WHAT YOU NEED TO DO -
In the entries that follow, copy exactly each line from the first through the line with "A matter of".

-*-

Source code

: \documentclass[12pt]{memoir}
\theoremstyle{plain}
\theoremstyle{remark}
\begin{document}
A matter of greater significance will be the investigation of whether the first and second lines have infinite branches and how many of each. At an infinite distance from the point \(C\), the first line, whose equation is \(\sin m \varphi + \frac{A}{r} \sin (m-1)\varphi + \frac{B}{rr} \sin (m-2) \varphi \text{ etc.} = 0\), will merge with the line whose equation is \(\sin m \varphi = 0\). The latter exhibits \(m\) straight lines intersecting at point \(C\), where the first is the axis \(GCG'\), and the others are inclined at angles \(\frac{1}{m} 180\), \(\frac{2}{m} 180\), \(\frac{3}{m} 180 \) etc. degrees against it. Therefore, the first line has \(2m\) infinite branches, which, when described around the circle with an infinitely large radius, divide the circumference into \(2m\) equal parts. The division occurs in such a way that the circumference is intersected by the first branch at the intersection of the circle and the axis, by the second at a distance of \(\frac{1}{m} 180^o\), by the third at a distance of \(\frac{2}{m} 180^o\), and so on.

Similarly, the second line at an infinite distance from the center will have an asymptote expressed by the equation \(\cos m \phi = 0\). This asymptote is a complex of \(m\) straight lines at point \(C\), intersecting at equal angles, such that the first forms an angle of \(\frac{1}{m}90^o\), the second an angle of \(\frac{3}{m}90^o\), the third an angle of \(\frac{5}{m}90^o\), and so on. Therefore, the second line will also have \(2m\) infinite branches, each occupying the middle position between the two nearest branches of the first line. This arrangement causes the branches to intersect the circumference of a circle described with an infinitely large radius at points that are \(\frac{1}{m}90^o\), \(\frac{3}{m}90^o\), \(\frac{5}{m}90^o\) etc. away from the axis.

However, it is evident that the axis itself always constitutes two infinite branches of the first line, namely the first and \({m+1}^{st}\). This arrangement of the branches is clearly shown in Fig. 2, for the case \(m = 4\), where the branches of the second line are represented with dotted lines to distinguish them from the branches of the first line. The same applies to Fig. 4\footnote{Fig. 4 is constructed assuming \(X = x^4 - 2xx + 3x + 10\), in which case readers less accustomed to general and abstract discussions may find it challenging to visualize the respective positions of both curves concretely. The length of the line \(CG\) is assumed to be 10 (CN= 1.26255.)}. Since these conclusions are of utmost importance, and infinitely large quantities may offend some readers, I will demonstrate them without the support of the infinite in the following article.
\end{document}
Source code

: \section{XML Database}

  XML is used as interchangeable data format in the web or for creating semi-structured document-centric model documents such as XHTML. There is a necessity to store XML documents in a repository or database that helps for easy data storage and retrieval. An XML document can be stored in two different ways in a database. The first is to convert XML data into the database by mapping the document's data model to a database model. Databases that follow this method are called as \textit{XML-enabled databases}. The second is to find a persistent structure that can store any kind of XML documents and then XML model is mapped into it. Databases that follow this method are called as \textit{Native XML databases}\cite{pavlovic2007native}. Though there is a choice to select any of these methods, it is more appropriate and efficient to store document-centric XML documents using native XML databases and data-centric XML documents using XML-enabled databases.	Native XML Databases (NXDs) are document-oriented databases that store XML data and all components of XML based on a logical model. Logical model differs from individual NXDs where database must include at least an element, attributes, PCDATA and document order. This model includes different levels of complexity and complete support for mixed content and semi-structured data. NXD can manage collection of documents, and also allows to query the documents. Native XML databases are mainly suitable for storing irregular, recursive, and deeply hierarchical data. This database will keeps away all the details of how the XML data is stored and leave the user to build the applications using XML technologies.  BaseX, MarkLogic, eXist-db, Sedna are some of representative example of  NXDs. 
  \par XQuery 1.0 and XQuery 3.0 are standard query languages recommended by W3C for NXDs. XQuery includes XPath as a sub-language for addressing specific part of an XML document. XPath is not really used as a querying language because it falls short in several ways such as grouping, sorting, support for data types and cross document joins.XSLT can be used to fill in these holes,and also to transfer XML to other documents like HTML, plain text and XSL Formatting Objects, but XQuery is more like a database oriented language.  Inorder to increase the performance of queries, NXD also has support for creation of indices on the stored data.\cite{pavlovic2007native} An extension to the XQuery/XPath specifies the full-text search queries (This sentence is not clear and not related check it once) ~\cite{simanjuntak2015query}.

-*-

ANSWER TO THIS EXERCISE -
Source code

: \documentclass[12pt]{memoir}
\theoremstyle{plain}
\theoremstyle{remark}
\begin{document}
A matter of greater significance will be the investigation of whether the first and second lines have infinite branches and how many of each. At an infinite distance from the point \(C\), the first line, whose equation is \(\sin m \varphi + \frac{A}{r} \sin (m-1)\varphi + \frac{B}{rr} \sin (m-2) \varphi \text{ etc.} = 0\), will merge with the line whose equation is \(\sin m \varphi = 0\). The latter exhibits \(m\) straight lines intersecting at point \(C\), where the first is the axis \(GCG'\), and the others are inclined at angles \(\frac{1}{m} 180\), \(\frac{2}{m} 180\), \(\frac{3}{m} 180 \) etc. degrees against it. Therefore, the first line has \(2m\) infinite branches, which, when described around the circle with an infinitely large radius, divide the circumference into \(2m\) equal parts. The division occurs in such a way that the circumference is intersected by the first branch at the intersection of the circle and the axis, by the second at a distance of \(\frac{1}{m} 180^o\), by the third at a distance of \(\frac{2}{m} 180^o\), and so on.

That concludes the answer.